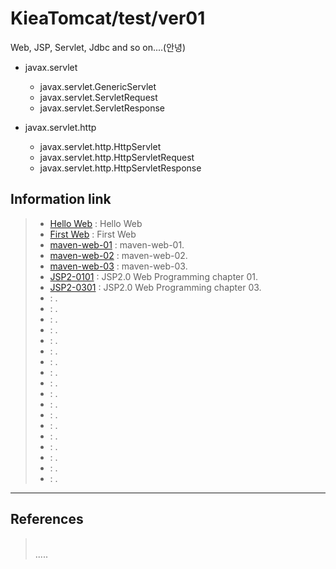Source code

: KieaTomcat/test/ver01
=====================
Web, JSP, Servlet, Jdbc and so on....(안녕)

- javax.servlet  
	- javax.servlet.GenericServlet  
	- javax.servlet.ServletRequest  
	- javax.servlet.ServletResponse  
  
- javax.servlet.http  
	- javax.servlet.http.HttpServlet  
	- javax.servlet.http.HttpServletRequest  
	- javax.servlet.http.HttpServletResponse  



Information link
----------------
> - [Hello Web](https://github.com/grtlinux/KieaTomcat/tree/master/test/ver01/Hello "Hello Web") : Hello Web  
> - [First Web](https://github.com/grtlinux/KieaTomcat/tree/master/test/ver01/First "First Web") : First Web  
> - [maven-web-01](https://github.com/grtlinux/KieaTomcat/tree/master/test/ver01/maven-web-01 "maven-web-01") : maven-web-01.  
> - [maven-web-02](https://github.com/grtlinux/KieaTomcat/tree/master/test/ver01/maven-web-02 "maven-web-02") : maven-web-02.  
> - [maven-web-03](https://github.com/grtlinux/KieaTomcat/tree/master/test/ver01/maven-web-03 "maven-web-03") : maven-web-03.  
> - [JSP2-0101](https://github.com/grtlinux/KieaTomcat/tree/master/test/ver01/JSP2-0101 "JSP2-0101") : JSP2.0 Web Programming chapter 01.  
> - [JSP2-0301](https://github.com/grtlinux/KieaTomcat/tree/master/test/ver01/JSP2-0301 "JSP2-0301") : JSP2.0 Web Programming chapter 03.  
> - []( "") : .  
> - []( "") : .  
> - []( "") : .  
> - []( "") : .  
> - []( "") : .  
> - []( "") : .  
> - []( "") : .  
> - []( "") : .  
> - []( "") : .  
> - []( "") : .  
> - []( "") : .  
> - []( "") : .  
> - []( "") : .  
> - []( "") : .  
> - []( "") : .  
> - []( "") : .  
> - []( "") : .  
> - []( "") : .  

----------


References
----------
> []("")  
.....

*Work item*. Say how many lines of the listing above contain "grtlinux". Include nothing besides the number.

*Task answer*. 7